EXERCISE:
Each line below from the one containing "형태에는 약간의 차이가" through the one containing "### Using the Node Server SDK" is to be given again exactly, and no line outside that span.

======== DATA TO USE ========

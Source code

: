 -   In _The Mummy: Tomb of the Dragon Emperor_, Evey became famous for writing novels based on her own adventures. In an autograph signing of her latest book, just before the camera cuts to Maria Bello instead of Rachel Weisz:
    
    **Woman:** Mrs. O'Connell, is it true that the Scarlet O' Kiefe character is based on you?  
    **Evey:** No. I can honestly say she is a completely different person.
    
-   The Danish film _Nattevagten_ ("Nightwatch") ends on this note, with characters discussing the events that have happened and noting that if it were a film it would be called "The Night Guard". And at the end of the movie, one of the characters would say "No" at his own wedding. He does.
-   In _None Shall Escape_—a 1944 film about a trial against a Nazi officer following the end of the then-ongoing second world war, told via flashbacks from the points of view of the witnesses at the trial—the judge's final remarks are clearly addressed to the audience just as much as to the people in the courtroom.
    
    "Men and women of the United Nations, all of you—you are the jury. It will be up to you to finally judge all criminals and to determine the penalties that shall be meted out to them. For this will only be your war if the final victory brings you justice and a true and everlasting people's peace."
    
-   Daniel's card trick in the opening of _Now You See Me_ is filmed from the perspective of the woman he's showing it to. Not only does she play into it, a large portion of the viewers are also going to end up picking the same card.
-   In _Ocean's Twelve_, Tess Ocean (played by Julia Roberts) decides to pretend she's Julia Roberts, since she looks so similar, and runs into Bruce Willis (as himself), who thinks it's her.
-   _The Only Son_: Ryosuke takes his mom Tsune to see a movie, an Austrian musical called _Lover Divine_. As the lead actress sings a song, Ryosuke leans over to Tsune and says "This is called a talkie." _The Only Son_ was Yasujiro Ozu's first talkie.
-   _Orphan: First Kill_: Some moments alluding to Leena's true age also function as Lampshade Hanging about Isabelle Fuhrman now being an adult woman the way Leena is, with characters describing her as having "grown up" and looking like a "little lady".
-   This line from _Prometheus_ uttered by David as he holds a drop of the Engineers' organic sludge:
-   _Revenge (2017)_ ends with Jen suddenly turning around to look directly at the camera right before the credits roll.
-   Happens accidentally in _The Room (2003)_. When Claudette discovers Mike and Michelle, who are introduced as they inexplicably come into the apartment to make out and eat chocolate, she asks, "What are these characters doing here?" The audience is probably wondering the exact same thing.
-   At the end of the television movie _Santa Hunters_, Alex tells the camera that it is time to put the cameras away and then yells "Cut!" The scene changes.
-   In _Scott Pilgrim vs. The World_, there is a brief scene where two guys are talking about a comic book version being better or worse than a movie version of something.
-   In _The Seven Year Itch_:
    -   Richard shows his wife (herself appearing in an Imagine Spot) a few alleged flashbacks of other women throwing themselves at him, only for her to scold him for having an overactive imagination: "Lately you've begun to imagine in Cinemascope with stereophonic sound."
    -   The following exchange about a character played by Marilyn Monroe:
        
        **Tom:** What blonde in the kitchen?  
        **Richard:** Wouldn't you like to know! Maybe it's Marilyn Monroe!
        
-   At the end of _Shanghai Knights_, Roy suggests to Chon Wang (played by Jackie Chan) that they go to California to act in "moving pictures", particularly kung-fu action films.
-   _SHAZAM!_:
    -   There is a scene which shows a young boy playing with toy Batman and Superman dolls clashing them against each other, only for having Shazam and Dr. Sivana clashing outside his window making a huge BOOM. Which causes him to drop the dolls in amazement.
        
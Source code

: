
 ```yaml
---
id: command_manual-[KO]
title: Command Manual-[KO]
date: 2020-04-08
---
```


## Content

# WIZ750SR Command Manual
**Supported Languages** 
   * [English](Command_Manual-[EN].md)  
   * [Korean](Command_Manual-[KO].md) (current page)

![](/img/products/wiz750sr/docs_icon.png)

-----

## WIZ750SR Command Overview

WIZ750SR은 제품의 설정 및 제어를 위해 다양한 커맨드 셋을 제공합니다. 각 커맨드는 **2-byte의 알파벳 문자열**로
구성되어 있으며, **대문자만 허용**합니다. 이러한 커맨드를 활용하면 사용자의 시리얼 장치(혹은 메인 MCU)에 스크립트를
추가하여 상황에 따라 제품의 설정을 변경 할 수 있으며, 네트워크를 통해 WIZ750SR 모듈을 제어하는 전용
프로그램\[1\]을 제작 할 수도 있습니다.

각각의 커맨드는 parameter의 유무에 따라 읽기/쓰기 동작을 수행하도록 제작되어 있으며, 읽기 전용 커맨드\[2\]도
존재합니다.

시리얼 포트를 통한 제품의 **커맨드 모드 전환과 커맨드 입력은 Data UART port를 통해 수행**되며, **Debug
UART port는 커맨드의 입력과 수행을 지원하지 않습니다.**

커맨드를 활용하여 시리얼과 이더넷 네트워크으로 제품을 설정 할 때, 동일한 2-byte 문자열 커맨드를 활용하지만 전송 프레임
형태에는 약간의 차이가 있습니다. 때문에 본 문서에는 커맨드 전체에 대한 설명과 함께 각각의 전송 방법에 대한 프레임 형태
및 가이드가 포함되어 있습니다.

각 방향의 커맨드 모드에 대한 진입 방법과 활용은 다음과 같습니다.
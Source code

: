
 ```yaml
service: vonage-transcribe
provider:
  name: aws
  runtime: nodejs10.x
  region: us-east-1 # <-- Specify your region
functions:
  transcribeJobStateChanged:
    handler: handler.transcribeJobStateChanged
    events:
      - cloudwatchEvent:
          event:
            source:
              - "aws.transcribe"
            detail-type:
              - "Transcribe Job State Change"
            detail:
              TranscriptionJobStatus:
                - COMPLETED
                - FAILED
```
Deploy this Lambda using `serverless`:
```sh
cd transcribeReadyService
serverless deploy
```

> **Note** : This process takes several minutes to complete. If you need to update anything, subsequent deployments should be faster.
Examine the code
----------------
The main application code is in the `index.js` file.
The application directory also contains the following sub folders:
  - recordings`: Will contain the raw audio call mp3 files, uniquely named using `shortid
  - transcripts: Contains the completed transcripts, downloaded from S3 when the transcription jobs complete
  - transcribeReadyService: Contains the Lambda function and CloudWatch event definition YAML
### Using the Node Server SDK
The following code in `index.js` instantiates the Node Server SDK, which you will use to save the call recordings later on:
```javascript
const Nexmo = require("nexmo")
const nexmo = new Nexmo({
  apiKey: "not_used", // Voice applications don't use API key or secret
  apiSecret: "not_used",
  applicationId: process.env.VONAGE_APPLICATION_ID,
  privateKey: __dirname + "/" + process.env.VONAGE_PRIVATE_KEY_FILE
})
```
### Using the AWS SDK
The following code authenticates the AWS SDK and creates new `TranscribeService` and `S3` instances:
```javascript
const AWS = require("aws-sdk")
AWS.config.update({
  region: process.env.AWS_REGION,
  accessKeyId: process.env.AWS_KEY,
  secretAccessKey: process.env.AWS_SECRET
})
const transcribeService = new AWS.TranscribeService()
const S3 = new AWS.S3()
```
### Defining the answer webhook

========

SOLUTION FOR THIS EXERCISE:
형태에는 약간의 차이가 있습니다. 때문에 본 문서에는 커맨드 전체에 대한 설명과 함께 각각의 전송 방법에 대한 프레임 형태
및 가이드가 포함되어 있습니다.

각 방향의 커맨드 모드에 대한 진입 방법과 활용은 다음과 같습니다.
Source code

:
 ```yaml
service: vonage-transcribe
provider:
  name: aws
  runtime: nodejs10.x
  region: us-east-1 # <-- Specify your region
functions:
  transcribeJobStateChanged:
    handler: handler.transcribeJobStateChanged
    events:
      - cloudwatchEvent:
          event:
            source:
              - "aws.transcribe"
            detail-type:
              - "Transcribe Job State Change"
            detail:
              TranscriptionJobStatus:
                - COMPLETED
                - FAILED
```
Deploy this Lambda using `serverless`:
```sh
cd transcribeReadyService
serverless deploy
```

> **Note** : This process takes several minutes to complete. If you need to update anything, subsequent deployments should be faster.
Examine the code
----------------
The main application code is in the `index.js` file.
The application directory also contains the following sub folders:
  - recordings`: Will contain the raw audio call mp3 files, uniquely named using `shortid
  - transcripts: Contains the completed transcripts, downloaded from S3 when the transcription jobs complete
  - transcribeReadyService: Contains the Lambda function and CloudWatch event definition YAML
### Using the Node Server SDK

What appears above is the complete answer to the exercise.